Reduce image size of extracted images

When images are extracted from the PDF page objects, they are rendered without any compression by default. You can use sharp and custom render function to compress the extracted images and reduce their size.

import sharp from 'sharp';
import { PDFiumPageRenderOptions } from '@hyzyla/pdfium';

const document = await library.loadDocument(buff);
const page = document.getPage(0);
const object = page.getObject(0);

const image = await object.render({
render: async (options: PDFiumPageRenderOptions): Promise<Uint8Array> => {
return await sharp(options.data, {
raw: {
width: options.width,
height: options.height,
channels: 4,
},
})
.jpeg({ quality: 80 }) // Use JPEG format with 80% quality
.toBuffer();
},
});

Extract raw uncompressed image data

You can also extract the raw uncompressed image data from the PDF page objects using the getImageDataRaw method of the PDFiumImageObject class. The getImageDataRaw method returns the raw uncompressed image data as a buffer, along with the image's width, height, and the filters/decoders used to decode the image data.

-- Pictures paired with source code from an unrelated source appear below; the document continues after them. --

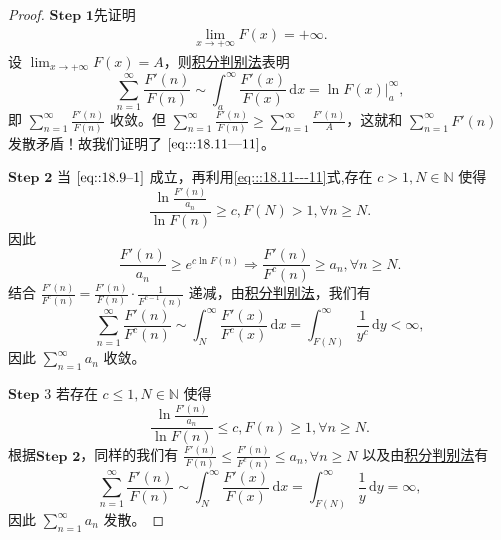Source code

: \documentclass[../../main.tex]{subfiles}%
\begin{document}
\begin{proof}
$\mathbf{Step}\,\,\mathbf{1}$先证明
\begin{align}
\lim_{x \to +\infty} F(x) = +\infty. \label{eq:::18.11---11}
\end{align}
设 \(\lim_{x \to +\infty} F(x) = A\)，则\hyperref[theorem:积分判别法]{积分判别法}表明
\[
\sum_{n=1}^\infty \frac{F'(n)}{F(n)} \sim \int_a^\infty \frac{F'(x)}{F(x)} \, \mathrm{d}x = \ln F(x) \big|_a^\infty,
\]
即 \(\sum_{n=1}^\infty \frac{F'(n)}{F(n)}\) 收敛。但 \(\sum_{n=1}^\infty \frac{F'(n)}{F(n)} \geqslant \sum_{n=1}^\infty \frac{F'(n)}{A}\)，这就和 \(\sum_{n=1}^\infty F'(n)\) 发散矛盾！故我们证明了 \(\eqref{eq:::18.11---11}\)。

$\mathbf{Step}\,\,\mathbf{2}$ 当 \(\eqref{eq::18.9--1}\) 成立，再利用\eqref{eq:::18.11---11}式,存在 \( c > 1, N \in \mathbb{N} \) 使得
\[
\frac{\ln \frac{F'(n)}{a_n}}{\ln F(n)} \geqslant c,F(N)>1, \forall n \geqslant N.
\]
因此
\[
\frac{F'(n)}{a_n} \geqslant e^{c \ln F(n)} \Rightarrow \frac{F'(n)}{F^c(n)} \geqslant a_n, \forall n \geqslant N.
\]
结合 \(\frac{F'(n)}{F^c(n)} = \frac{F'(n)}{F(n)} \cdot \frac{1}{F^{c - 1}(n)}\) 递减，由\hyperref[theorem:积分判别法]{积分判别法}，我们有
\[
\sum_{n=1}^\infty \frac{F'(n)}{F^c(n)} \sim \int_N^\infty \frac{F'(x)}{F^c(x)} \, \mathrm{d}x = \int_{F(N)}^\infty \frac{1}{y^c} \, \mathrm{d}y < \infty,
\]
因此 \(\sum_{n=1}^\infty a_n\) 收敛。

$\mathbf{Step}\,\,3$ 若存在 \( c \leqslant 1, N \in \mathbb{N} \) 使得
\[
\frac{\ln \frac{F'(n)}{a_n}}{\ln F(n)} \leqslant c, F(n) \geqslant 1, \forall n \geqslant N.
\]
根据$\mathbf{Step}\,\,\mathbf{2}$，同样的我们有 \(\frac{F'(n)}{F(n)} \leqslant \frac{F'(n)}{F^c(n)} \leqslant a_n, \forall n \geqslant N\) 以及由\hyperref[theorem:积分判别法]{积分判别法}有
\[
\sum_{n=1}^\infty \frac{F'(n)}{F(n)} \sim \int_N^\infty \frac{F'(x)}{F(x)} \, \mathrm{d}x = \int_{F(N)}^\infty \frac{1}{y} \, \mathrm{d}y = \infty,
\]
因此 \(\sum_{n=1}^\infty a_n\) 发散。
\end{proof}
\end{document}
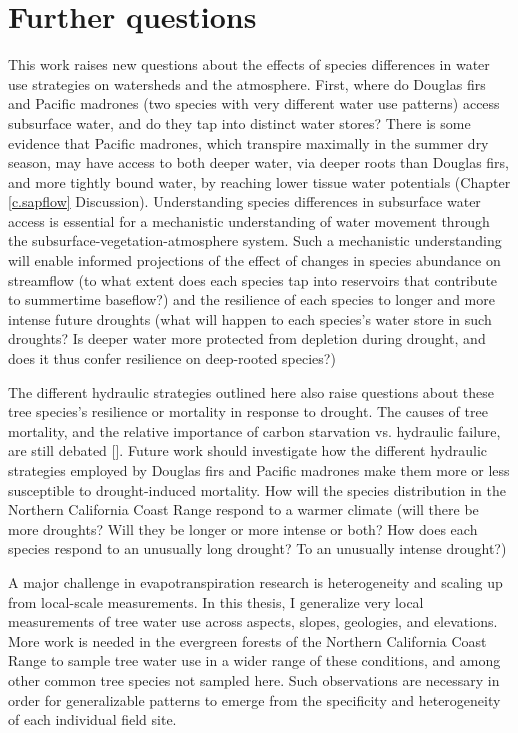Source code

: \section{Further questions}

This work raises new questions about the effects of species differences in water use strategies on watersheds and the atmosphere.  First, where do Douglas firs and Pacific madrones (two species with very different water use patterns) access subsurface water, and do they tap into distinct water stores?  There is some evidence that Pacific madrones, which transpire maximally in the summer dry season, may have access to both deeper water, via deeper roots than Douglas firs, and more tightly bound water, by reaching lower tissue water potentials (Chapter \ref{c.sapflow} Discussion).  Understanding species differences in subsurface water access is essential for a mechanistic understanding of water movement through the subsurface-vegetation-atmosphere system.  Such a mechanistic understanding will enable informed projections of the effect of changes in species abundance on streamflow (to what extent does each species tap into reservoirs that contribute to summertime baseflow?) and the resilience of each species to longer and more intense future droughts (what will happen to each species's water store in such droughts?  Is deeper water more protected from depletion during drought, and does it thus confer resilience on deep-rooted species?)

The different hydraulic strategies outlined here also raise questions about these tree species's resilience or mortality in response to drought.  The causes of tree mortality, and the relative importance of carbon starvation vs. hydraulic failure, are still debated [\cite{sala2010physiological}].  Future work should investigate how the different hydraulic strategies employed by Douglas firs and Pacific madrones make them more or less susceptible to drought-induced mortality.  How will the species distribution in the Northern California Coast Range respond to a warmer climate (will there be more droughts? Will they be longer or more intense or both?  How does each species respond to an unusually long drought?  To an unusually intense drought?)

A major challenge in evapotranspiration research is heterogeneity and scaling up from local-scale measurements.  In this thesis, I generalize very local measurements of tree water use across aspects, slopes, geologies, and elevations.  More work is needed in the evergreen forests of the Northern California Coast Range to sample tree water use in a wider range of these conditions, and among other common tree species not sampled here.  Such observations are necessary in order for generalizable patterns to emerge from the specificity and heterogeneity of each individual field site.

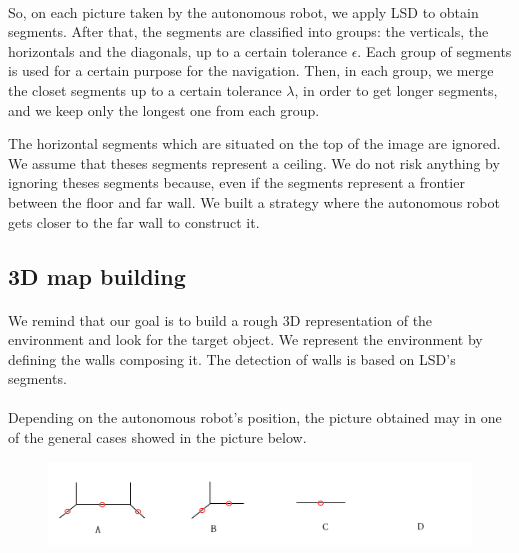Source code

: \documentclass[12pt]{report}
\begin{document}
  \paragraph{}
  So, on each picture taken by the autonomous robot, we apply LSD to obtain segments. After that, the segments are classified into groups: the verticals, the horizontals and the diagonals, up to a certain tolerance $\epsilon$. Each group of segments is used for a certain purpose for the navigation. Then, in each group, we merge the closet segments up to a certain tolerance $\lambda$, in order to get longer segments, and we keep only the longest one from each group. 

The horizontal segments which are situated on the top of the image are ignored. We assume that theses segments represent a ceiling. We do not risk anything by ignoring theses segments because, even if the segments represent a frontier between the floor and far wall. We built a strategy where the autonomous robot gets closer to the far wall to construct it.
    \subsection{3D map building}
    
    \paragraph{}
    We remind that our goal is to build a rough 3D representation of the environment and look for the target object. We represent the environment by defining the walls composing it. The detection of walls is based on LSD's segments.
    
    \paragraph{}
    Depending on the autonomous robot's position, the picture obtained may in one of the general cases showed in the picture below. 
    
    
    	\begin{figure}[H]
    	\begin{center}
    		\includegraphics[scale=0.6]{res/cases_seg.png}
    	\end{center}
    \end{figure}
\end{document}

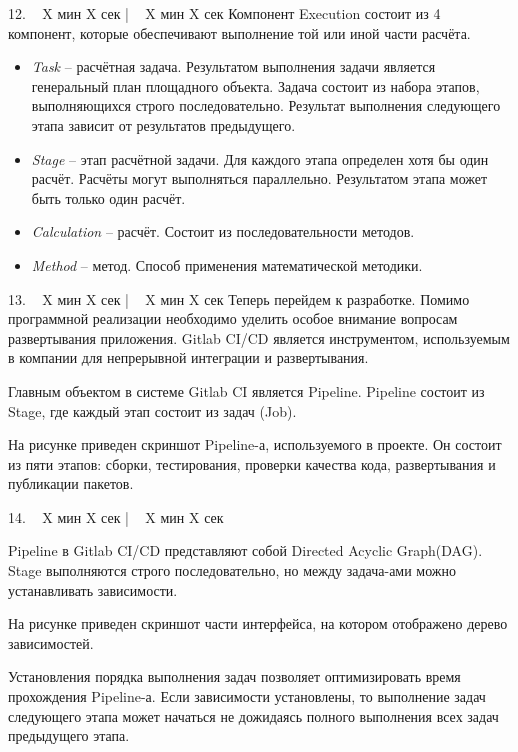 \documentclass[a4paper,14pt]{extarticle}
\begin{document}
    12. ~ X мин X сек | ~ X мин X сек
    Компонент Execution состоит из 4 компонент, которые обеспечивают выполнение той или иной части расчёта.

    \begin{itemize}
        \item {
            \textit{Task} -- расчётная задача.
            Результатом выполнения задачи является генеральный план площадного объекта.
            Задача состоит из набора этапов, выполняющихся строго последовательно.
            Результат выполнения следующего этапа зависит от результатов предыдущего.
        }
        \item {
            \textit{Stage} -- этап расчётной задачи.
            Для каждого этапа определен хотя бы один расчёт.
            Расчёты могут выполняться параллельно.
            Результатом этапа может быть только один расчёт.
        }
        \item {
            \textit{Calculation} -- расчёт. Состоит из последовательности методов.
        }
        \item {
            \textit{Method} -- метод. Способ применения математической методики.
        }
    \end{itemize}

    13. ~ X мин X сек | ~ X мин X сек
    Теперь перейдем к разработке.
    Помимо программной реализации необходимо уделить особое внимание вопросам развертывания приложения.
    Gitlab CI/CD является инструментом, используемым в компании для непрерывной интеграции и развертывания.

    Главным объектом в системе Gitlab CI является Pipeline.
    Pipeline состоит из Stage, где каждый этап состоит из задач (Job).

    На рисунке приведен скриншот Pipeline-а, используемого в проекте. Он состоит из пяти этапов:
    сборки, тестирования, проверки качества кода, развертывания и публикации пакетов.

    14. ~ X мин X сек | ~ X мин X сек

    Pipeline в Gitlab CI/CD представляют собой Directed Acyclic Graph(DAG).
    Stage выполняются строго последовательно, но между задача-ами можно устанавливать зависимости.

    На рисунке приведен скриншот части интерфейса, на котором отображено дерево зависимостей.

    Установления порядка выполнения задач позволяет оптимизировать время прохождения Pipeline-а.
    Если зависимости установлены, то выполнение задач следующего этапа может начаться не дожидаясь
    полного выполнения всех задач предыдущего этапа.
\end{document}
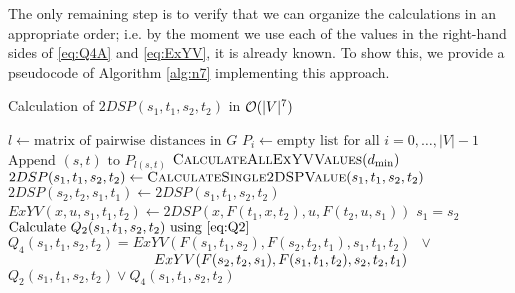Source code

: The only remaining step is to verify that we can organize the calculations in an appropriate order; i.e. by the moment we use each of the values in the right-hand sides of \eqref{eq:Q4A} and \eqref{eq:ExYV}, it is already known. To show this, we provide a pseudocode of Algorithm \ref{alg:n7} implementing this approach.

\begin{algorithm}
\caption{Calculation of $2DSP(s_1, t_1, s_2, t_2)$ in $\mathcal{O}(|V|^7)$} \label{alg:n7}
\begin{algorithmic}[1]
\State $l \gets \text{matrix of pairwise distances in }G$
\State $P_i \gets \text{empty list for all }i = 0, \ldots, |V|-1$
    \State $\text{Append }(s, t)\text{ to }P_{l(s, t)}$
\EndFor
{}
    \State $\textsc{CalculateAllExYVValues}(d_{\min})$ \label{line:calcExYV}
                \State $2DSP(s_1, t_1, s_2, t_2) \gets \textsc{CalculateSingle2DSPValue}(s_1, t_1, s_2, t_2)$
                \State $2DSP(s_2, t_2, s_1, t_1) \gets 2DSP(s_1, t_1, s_2, t_2)$
            \EndFor
        \EndFor
    \EndFor
\EndFor
\EndProcedure
\Statex
{}
                \State $ExYV(x,u,s_1,t_1,t_2) \gets 2DSP(x, F(t_1,x,t_2), u, F(t_2,u,s_1))$
            \EndFor
        \EndFor
    \EndFor
\EndProcedure
\Statex
{}
    \State \Return $s_1 = s_2$
    \State {}
\Else
    \State $\text{Calculate }Q_2(s_1, t_1, s_2, t_2)\text{ using \eqref{eq:Q2}}$
    \State $Q_4(s_1, t_1, s_2, t_2) = ExYV(F(s_1, t_1, s_2), F(s_2, t_2, t_1), s_1, t_1, t_2)\enspace\vee\enspace$ 
    \Statex $\hspace{3.65cm}ExYV(F(s_2, t_2, s_1), F(s_1, t_1, t_2), s_2, t_2, t_1)$ \label{line:useExYV}
    \State \Return $Q_2(s_1, t_1, s_2, t_2) \vee Q_4(s_1, t_1, s_2, t_2)$
\EndIf
\EndProcedure
\end{algorithmic}
\end{algorithm}

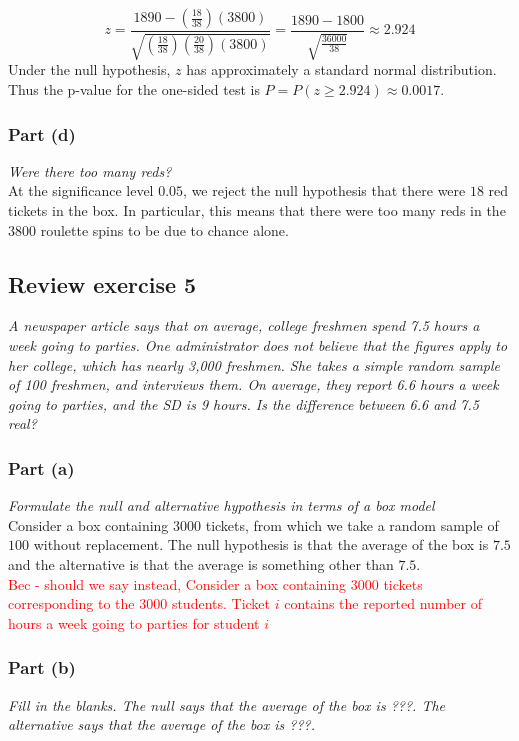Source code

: \documentclass[11pt]{article}
\begin{document}
$$z = \frac{1890 - (\frac{18}{38})(3800)}{\sqrt{ (\frac{18}{38}) (\frac{20}{38})(3800)}} = \frac{1890 - 1800}{\sqrt{\frac{36000}{38}}} \approx 2.924$$
Under the null hypothesis, $z$ has approximately a standard normal distribution.  Thus the p-value for the one-sided test is $P = P(z \geq 2.924) \approx 0.0017$.  
\subsubsection*{Part (d)}
\noindent \emph{Were there too many reds?}\\

\noindent At the significance level $0.05$, we reject the null hypothesis that there were $18$ red tickets in the box.  In particular, this means that there were too many reds in the $3800$ roulette spins to be due to chance alone.

\subsection*{Review exercise 5} %
\noindent \emph{A newspaper article says that on average, college freshmen spend 7.5 hours a week going to parties. One administrator does not believe that the figures apply to her college, which has nearly 3,000 freshmen. She takes a simple random sample of 100 freshmen, and interviews them. On average, they report 6.6 hours a week going to parties, and the SD is 9 hours. Is the difference between 6.6 and 7.5 real?}
\subsubsection*{Part (a)}
\noindent \emph{Formulate the null and alternative hypothesis in terms of a box model}\\

\noindent Consider a box containing $3000$ tickets, from which we take a random sample of $100$ without replacement.  The null hypothesis is that the average of the box is $7.5$ and the alternative is that the average is something other than $7.5$.\\
\textcolor{red}{Bec - should we say instead, Consider a box containing $3000$ tickets corresponding to the 3000 students. Ticket $i$ contains the reported number of hours a week going to parties for student $i$}
\subsubsection*{Part (b)}
\noindent \emph{Fill in the blanks. The null says that the average of the box is ???. The alternative says that the average of the box is ???.}\\
\end{document}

const document = await library.loadDocument(buff);

const page = document.getPage(0);
const object = page.getObject(0);

cosnt {
data,
width,
height,
filters,
} = object.getImageDataRaw();
/*
Example output:
{
data: [...], // Raw uncompressed image data
width: 100, // Image width
height: 100, // Image height
filters: ["DCTDecode"], // Filters/decoders used to decode the image data
}
*/

⚠️ Images in PDF documents are not stored in specific image formats like PNG or JPEG. Instead, image bitmaps are stored in compressed formats such as DCTDecode and FlateDecode. You need to decode the image data using the appropriate decoder/filter to obtain the raw uncompressed image data. Alternatively, you can use the render method with a rendering engine like sharp to convert the image into a specific format like PNG or JPEG.